Correlation IDs are what make this practical.

Because many users and many commands may be in flight at once, the browser needs a way to match "this event" back to "that button click". The template does that by sending a correlation ID with the command and expecting the eventual event or fault to carry it back.

That is why the status service is not just a convenience wrapper. It is the piece that allows the web app to consume domain-level feedback in a message-driven system without blocking on synchronous request/response semantics that do not really exist here.

How to extend it

As you replace the example domain, the usual pattern is:

  1. add event and fault types to your contracts
  2. add matching Subjects to EventService
  3. register the corresponding SignalR handlers in SignalRService
  4. subscribe from the components, stores, or feature services that care about those outcomes

Try to keep the responsibilities split the same way:

  • SignalRService should translate transport messages into app events
  • EventService should be the shared fan-out point
  • feature code should react to domain outcomes, not parse hub wiring

If you keep that boundary, the web app remains easy to evolve even when the number of commands, events, and screens grows.

Translations

Translations are handled through Transloco.

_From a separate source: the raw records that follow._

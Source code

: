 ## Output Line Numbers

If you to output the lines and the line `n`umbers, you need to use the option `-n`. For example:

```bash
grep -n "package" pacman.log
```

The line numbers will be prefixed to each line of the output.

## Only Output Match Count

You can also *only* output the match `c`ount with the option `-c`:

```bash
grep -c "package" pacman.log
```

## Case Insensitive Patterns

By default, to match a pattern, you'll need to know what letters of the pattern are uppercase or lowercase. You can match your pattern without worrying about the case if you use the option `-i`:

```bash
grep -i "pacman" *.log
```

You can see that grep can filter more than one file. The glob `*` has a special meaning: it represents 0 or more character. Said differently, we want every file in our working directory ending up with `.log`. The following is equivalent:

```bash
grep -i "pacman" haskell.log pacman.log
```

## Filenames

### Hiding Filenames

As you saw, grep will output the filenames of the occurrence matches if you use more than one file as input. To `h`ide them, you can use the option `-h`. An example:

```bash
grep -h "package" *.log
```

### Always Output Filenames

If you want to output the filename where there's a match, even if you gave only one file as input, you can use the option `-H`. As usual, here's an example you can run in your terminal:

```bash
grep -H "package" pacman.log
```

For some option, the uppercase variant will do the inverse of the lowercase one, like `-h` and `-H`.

  • available languages are configured in src/app/app.config.ts
  • translation files live in public/i18n/
  • the template starts with English only

If you add more languages, update both the translation files and the Transloco configuration.

Running locally

From the generated src/web folder:

npm ci
npx ng serve --proxy-config proxy.config.json

The proxy forwards /api and /api-hub to the generated service host so you can develop the frontend without changing the app code.

If your API is not reachable at the default host in proxy.config.json, update that file to match your environment before starting the dev server.

To create a production build:

npm run build

Production container

The template includes a multi-stage Docker build:

  1. build the Angular app with Node
  2. serve the compiled assets from Nginx

The default Nginx config uses SPA-style fallback routing so deep links resolve to index.html instead of returning 404s.

Replacing the example domain

The first cleanup pass after generation is usually:

  1. replace the example contracts in src/app/example/contracts.ts
  2. replace the example HTTP client in src/app/example/httpclient.ts
  3. replace the example routes and components with your real feature flow
  4. rename the SignalR event listeners in src/app/signalr.service.ts
  5. adjust the subjects in src/app/status.service.ts

Once those pieces are updated, the web template becomes a normal Angular app that just happens to start with the right wiring for this message-driven stack.